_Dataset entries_
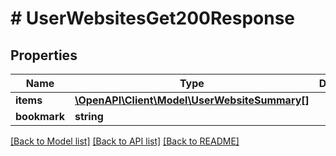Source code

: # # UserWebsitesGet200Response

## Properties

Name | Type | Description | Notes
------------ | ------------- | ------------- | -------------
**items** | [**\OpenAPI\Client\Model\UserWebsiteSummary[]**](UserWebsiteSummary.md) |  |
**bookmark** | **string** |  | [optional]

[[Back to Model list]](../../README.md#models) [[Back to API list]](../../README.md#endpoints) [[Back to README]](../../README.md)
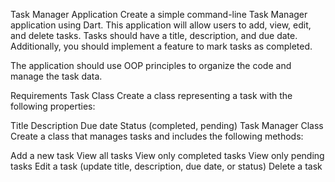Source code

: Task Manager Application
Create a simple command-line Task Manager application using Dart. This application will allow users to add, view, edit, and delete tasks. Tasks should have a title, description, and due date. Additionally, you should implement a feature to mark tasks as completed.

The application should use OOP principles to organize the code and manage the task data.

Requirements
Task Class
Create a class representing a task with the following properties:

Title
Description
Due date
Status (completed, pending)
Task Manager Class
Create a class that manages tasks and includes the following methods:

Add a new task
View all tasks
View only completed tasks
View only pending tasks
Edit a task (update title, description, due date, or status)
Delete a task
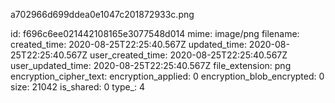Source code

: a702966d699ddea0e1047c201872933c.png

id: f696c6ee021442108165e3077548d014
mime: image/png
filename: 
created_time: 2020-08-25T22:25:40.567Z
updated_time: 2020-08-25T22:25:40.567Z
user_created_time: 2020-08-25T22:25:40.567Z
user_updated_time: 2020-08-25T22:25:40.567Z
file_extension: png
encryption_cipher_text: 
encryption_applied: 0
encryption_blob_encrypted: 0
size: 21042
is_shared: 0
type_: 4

---

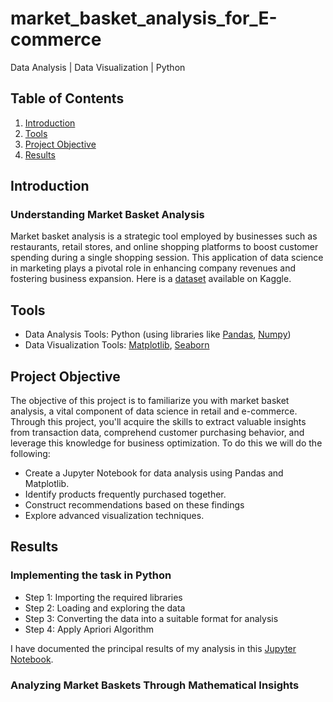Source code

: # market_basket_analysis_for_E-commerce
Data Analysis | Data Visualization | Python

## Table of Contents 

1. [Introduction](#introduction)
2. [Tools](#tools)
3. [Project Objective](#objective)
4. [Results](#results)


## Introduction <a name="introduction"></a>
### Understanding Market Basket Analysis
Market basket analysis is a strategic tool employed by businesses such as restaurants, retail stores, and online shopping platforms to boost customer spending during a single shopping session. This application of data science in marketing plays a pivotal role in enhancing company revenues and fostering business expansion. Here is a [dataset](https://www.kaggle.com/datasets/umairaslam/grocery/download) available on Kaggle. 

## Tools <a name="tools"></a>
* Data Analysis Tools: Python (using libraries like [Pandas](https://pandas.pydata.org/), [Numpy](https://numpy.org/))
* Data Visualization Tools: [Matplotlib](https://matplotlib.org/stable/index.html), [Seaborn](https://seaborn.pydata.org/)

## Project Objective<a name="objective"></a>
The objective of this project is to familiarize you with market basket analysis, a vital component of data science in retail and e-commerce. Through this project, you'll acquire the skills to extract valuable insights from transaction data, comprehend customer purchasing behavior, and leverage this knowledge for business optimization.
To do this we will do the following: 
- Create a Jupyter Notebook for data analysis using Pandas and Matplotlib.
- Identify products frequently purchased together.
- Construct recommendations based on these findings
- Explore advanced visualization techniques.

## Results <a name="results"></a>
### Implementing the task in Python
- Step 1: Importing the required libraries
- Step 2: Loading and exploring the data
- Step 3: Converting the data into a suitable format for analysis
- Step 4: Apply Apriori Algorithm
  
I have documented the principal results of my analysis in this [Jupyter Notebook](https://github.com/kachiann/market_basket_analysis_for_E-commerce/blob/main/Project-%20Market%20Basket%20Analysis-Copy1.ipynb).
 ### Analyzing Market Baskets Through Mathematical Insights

...

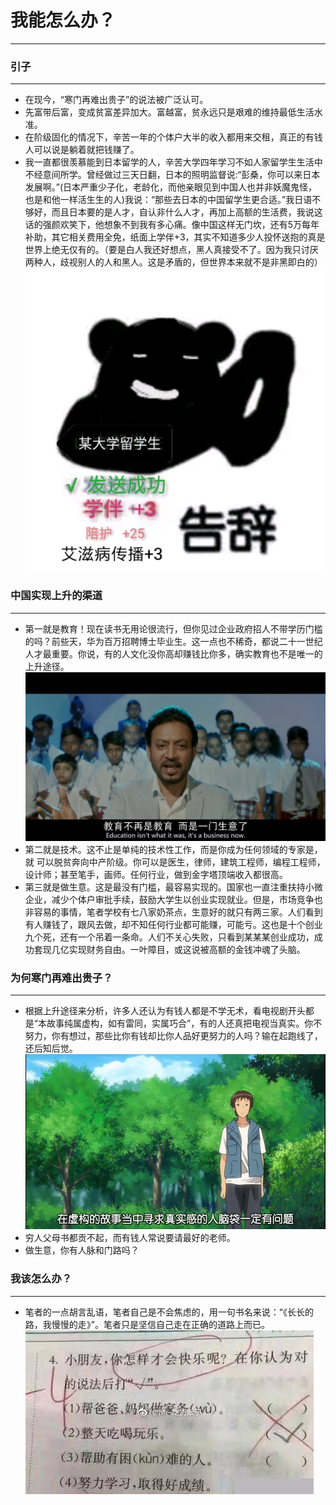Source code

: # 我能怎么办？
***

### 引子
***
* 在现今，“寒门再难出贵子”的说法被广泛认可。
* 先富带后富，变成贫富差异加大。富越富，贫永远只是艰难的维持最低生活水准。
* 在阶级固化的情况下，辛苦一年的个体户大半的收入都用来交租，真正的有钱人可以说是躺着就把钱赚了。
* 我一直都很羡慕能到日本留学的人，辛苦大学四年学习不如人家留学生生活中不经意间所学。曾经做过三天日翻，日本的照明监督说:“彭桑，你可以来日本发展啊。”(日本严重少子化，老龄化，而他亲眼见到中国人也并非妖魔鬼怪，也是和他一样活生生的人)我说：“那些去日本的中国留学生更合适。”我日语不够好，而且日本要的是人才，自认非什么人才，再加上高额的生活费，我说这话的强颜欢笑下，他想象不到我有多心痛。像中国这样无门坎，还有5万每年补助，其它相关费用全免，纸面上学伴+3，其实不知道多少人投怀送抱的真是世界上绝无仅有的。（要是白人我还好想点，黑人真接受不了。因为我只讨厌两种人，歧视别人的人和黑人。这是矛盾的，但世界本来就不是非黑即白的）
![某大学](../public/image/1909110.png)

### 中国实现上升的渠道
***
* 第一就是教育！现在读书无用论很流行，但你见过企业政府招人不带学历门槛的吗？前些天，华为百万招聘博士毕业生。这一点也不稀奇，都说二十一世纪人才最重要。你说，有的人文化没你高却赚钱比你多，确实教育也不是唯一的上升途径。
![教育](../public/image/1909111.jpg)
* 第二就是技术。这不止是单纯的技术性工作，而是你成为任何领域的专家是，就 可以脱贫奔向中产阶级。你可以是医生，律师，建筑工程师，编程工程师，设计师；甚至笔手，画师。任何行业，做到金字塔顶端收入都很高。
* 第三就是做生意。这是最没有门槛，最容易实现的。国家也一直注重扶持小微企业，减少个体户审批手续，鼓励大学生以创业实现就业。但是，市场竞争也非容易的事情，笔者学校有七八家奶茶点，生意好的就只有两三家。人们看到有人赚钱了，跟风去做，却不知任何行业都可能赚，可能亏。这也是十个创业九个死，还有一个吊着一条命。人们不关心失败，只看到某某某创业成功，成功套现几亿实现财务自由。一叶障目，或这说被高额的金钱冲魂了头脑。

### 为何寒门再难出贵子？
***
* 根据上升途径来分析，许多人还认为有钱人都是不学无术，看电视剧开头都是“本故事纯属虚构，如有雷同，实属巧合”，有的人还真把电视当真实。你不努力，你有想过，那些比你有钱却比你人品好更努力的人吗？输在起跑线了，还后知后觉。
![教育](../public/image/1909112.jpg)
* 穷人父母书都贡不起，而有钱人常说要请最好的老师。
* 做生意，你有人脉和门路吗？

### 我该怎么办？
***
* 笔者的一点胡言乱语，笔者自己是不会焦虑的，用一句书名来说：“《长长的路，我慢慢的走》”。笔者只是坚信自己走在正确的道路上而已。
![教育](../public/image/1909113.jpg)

_Assignment_
Each line above with the string "Tools" in it should be located and copied.

_Answer box_
2. [Tools](#tools)
## Tools <a name="tools"></a>
* Data Analysis Tools: Python (using libraries like [Pandas](https://pandas.pydata.org/), [Numpy](https://numpy.org/))
* Data Visualization Tools: [Matplotlib](https://matplotlib.org/stable/index.html), [Seaborn](https://seaborn.pydata.org/)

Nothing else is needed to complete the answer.